Un tribunal a ordonné mercredi le maintien en détention du pasteur Paul Nthenge Mackenzie, accusé de la mort d’au moins 145 personnes dans une forêt du sud-est du Kenya où se réunissaient les adeptes de sa secte évangélique.
Il va être poursuivi pour « terrorisme », ont annoncé le 2 mai les procureurs dans cette affaire baptisée « le massacre de la forêt de Shakahola », qui a suscité un vif émoi dans ce pays religieux d’Afrique de l’Est.
Un juge de la ville de Mombasa (sud-est) a ordonné la prolongation de sa détention et de 17 co-accusés, dont sa femme, pour une durée de 30 jours à compter du 2 mai, date à laquelle ils avaient comparu devant le tribunal.
Les procureurs avaient demandé 90 jours.
Douze nouveaux corps ont été découverts mercredi dans cette forêt de la côte kényane, a annoncé la préfète de la région Rhoda Onyancha, portant le total de morts à 145, dont de nombreux enfants.
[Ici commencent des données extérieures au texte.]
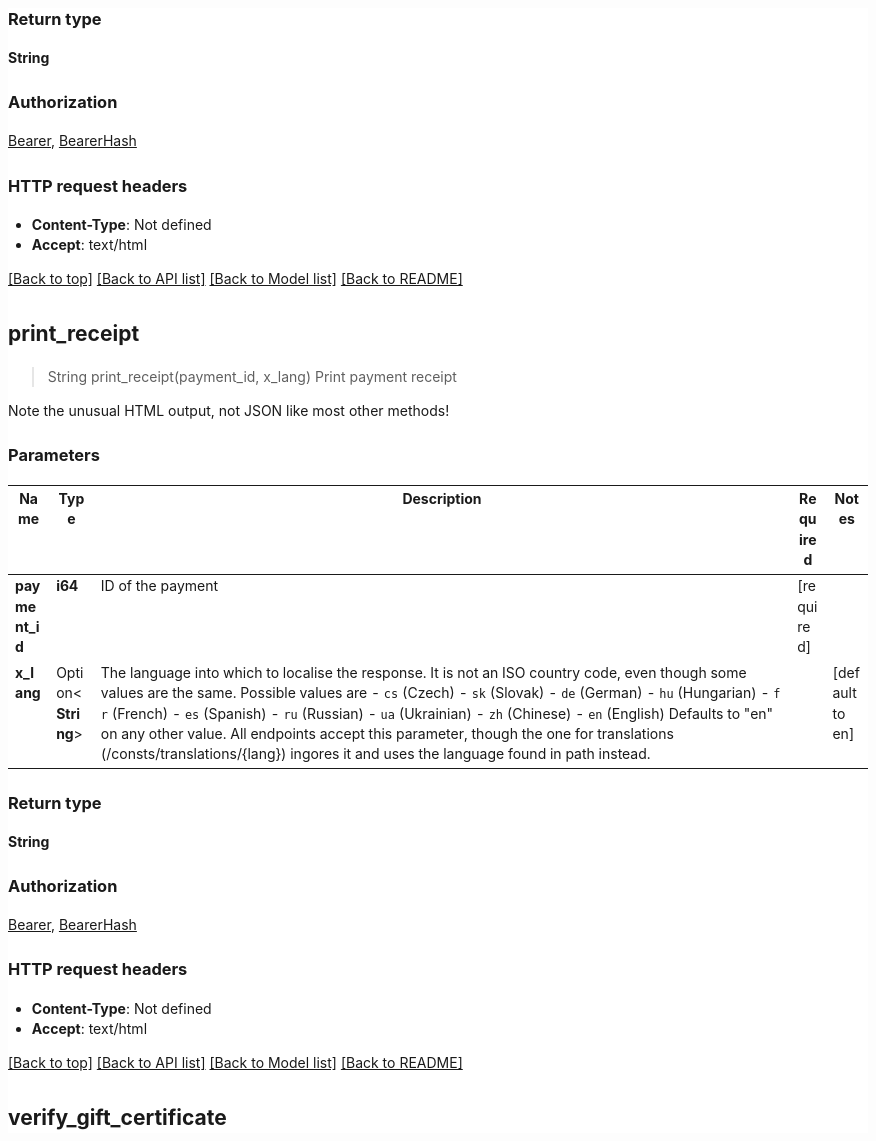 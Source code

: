 ### Return type

**String**

### Authorization

[Bearer](../README.md#Bearer), [BearerHash](../README.md#BearerHash)

### HTTP request headers

- **Content-Type**: Not defined
- **Accept**: text/html

[[Back to top]](#) [[Back to API list]](../README.md#documentation-for-api-endpoints) [[Back to Model list]](../README.md#documentation-for-models) [[Back to README]](../README.md)


## print_receipt

> String print_receipt(payment_id, x_lang)
Print payment receipt

Note the unusual HTML output, not JSON like most other methods!

### Parameters


Name | Type | Description  | Required | Notes
------------- | ------------- | ------------- | ------------- | -------------
**payment_id** | **i64** | ID of the payment | [required] |
**x_lang** | Option<**String**> | The language into which to localise the response. It is not an ISO country code, even though some values are the same. Possible values are  - `cs` (Czech) - `sk` (Slovak) - `de` (German) - `hu` (Hungarian) - `fr` (French) - `es` (Spanish) - `ru` (Russian) - `ua` (Ukrainian) - `zh` (Chinese) - `en` (English)  Defaults to \"en\" on any other value. All endpoints accept this parameter, though the one for translations (/consts/translations/{lang}) ingores it and uses the language found in path instead.  |  |[default to en]

### Return type

**String**

### Authorization

[Bearer](../README.md#Bearer), [BearerHash](../README.md#BearerHash)

### HTTP request headers

- **Content-Type**: Not defined
- **Accept**: text/html

[[Back to top]](#) [[Back to API list]](../README.md#documentation-for-api-endpoints) [[Back to Model list]](../README.md#documentation-for-models) [[Back to README]](../README.md)


## verify_gift_certificate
Il ressort des autopsies pratiquées sur 112 premiers corps que la plupart des victimes sont mortes de faim, vraisemblablement après avoir suivi les prêches de Paul Nthenge Mackenzie, pasteur autoproclamé de l’Eglise Internationale de la Bonne Nouvelle qui prônait de jeûner « pour rencontrer Jésus ».
Certaines victimes, dont des enfants, ont toutefois été étranglées, battues ou étouffées, a indiqué la semaine dernière le chef des opérations médico-légales.